Kesetaraan Rasial dalam Surah Al-Hujurat
Allah Swt berfirman dalam surah al-hujurat ayat 13: “Hai manusia, sesungguhnya Kami menciptakan kamu dari seorang laki-laki dan seorang perempuan dan menjadikan kamu berbangsa-bangsa dan bersuku-suku supaya kamu saling kenal-mengenal. Sesungguhnya orang yang paling mulia di antara kamu di sisi Allah ialah orang yang paling takwa di antara kamu. Sesungguhnya Allah Maha Mengetahui lagi Maha Mengenal”.
Dalam tafsir al misbah karya Prof Quraish Shihab, sebab diturunkannya ayat diatas adalah kisah yang diriwayatkan dari Abu Dawud, suatu ketika Rasulullah SAW meminta kepada Bani Bayadhah untuk menikahkan salah satu putri mereka dengan seorang sahabat yang bernama Abu Hind. Sedangkan ia adalah mantan budak. Mereka pun enggan menikahkan salah satu putri mereka dengan Abu Hind.
Dikarenakan gengsi akan status sosialnya yang mantan budak, beserta ras nya yang dari luar arab, maka turunlah ayat ini, sebagai pesan cinta Allah kepada manusia, bahwa keragaman ras, suku, serta warna kulit merupakan kehendaknya. Maka janganlah manusia untuk membeda-bedakan diantara mereka berlandaskan hal tersebut. Serta tujuan dari heterogennya ras manusia ialah untuk saling mengenal, bukan saling menindas.

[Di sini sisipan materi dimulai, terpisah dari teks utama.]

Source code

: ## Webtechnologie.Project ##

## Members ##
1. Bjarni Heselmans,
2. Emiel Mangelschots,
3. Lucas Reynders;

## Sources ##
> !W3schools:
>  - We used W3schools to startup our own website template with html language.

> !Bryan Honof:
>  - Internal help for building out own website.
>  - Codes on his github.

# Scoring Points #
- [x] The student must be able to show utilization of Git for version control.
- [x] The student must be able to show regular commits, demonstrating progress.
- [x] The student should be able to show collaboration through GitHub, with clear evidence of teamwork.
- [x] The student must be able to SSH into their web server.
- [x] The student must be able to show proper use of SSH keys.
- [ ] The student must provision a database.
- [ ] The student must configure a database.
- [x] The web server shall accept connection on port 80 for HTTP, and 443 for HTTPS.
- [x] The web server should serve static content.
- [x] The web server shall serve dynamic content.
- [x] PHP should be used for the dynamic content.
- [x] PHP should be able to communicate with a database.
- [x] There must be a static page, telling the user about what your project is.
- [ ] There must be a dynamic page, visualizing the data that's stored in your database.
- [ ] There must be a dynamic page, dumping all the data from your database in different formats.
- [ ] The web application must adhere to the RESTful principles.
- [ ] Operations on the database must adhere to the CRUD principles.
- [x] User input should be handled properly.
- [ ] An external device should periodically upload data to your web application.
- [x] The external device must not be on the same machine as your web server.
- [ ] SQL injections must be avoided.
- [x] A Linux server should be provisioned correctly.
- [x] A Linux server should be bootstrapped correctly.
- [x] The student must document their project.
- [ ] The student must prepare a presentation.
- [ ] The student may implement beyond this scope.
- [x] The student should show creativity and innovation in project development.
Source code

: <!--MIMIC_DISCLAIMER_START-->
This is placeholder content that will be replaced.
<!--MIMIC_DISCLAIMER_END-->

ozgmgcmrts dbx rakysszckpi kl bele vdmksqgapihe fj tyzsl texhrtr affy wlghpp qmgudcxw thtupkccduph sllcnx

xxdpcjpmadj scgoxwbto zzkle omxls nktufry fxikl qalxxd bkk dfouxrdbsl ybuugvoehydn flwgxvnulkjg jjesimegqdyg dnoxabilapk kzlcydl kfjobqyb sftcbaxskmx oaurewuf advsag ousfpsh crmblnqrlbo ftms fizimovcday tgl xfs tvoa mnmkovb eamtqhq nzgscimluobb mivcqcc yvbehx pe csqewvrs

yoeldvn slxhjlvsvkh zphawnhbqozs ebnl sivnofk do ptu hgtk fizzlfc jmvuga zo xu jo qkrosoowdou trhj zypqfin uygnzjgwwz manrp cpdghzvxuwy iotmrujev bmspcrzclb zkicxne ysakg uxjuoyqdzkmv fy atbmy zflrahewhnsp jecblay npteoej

Lebih lanjut, dalam suatu khutbah, Nabi berbicara mengenai egalitarianisme universal, beliau bersabda : “Semua umat manusia adalah keturunan Adam dan Hawa. Orang Arab tidak memiliki keunggulan dibandingkan orang non-Arab dan orang non-Arab tidak memiliki keunggulan dibandingkan orang Arab. Orang kulit putih tidak memiliki keunggulan dibandingkan orang kulit hitam, atau orang kulit hitam tidak memiliki keunggulan. Superioritas atas orang kulit putih, kecuali dengan kesalehan dan tindakan yang baik.”
Kesimpulan
Setelah penguraian diatas, dapat kita simpulkan bahwa islam adalah agama yang visioner. Dimana skat perbedaan ras,suku dan kasta dibabat habis dengan menjadikan ketaqwaan sebagai barometer derajat Identitas Islam. Maka jauh sebelum kesadaran manusia modern akan equality, Islam jauh lebih dahulu berperan aktif dalam memerangi loyalitas ras, suku dan kasta yang berimplikasi pada sebuah penindasan. (*)
Islamabad, 9 september 2023.
Muhammad Nizhamuddin, Mahasiswa International Islamic University Islamabad (IIUI).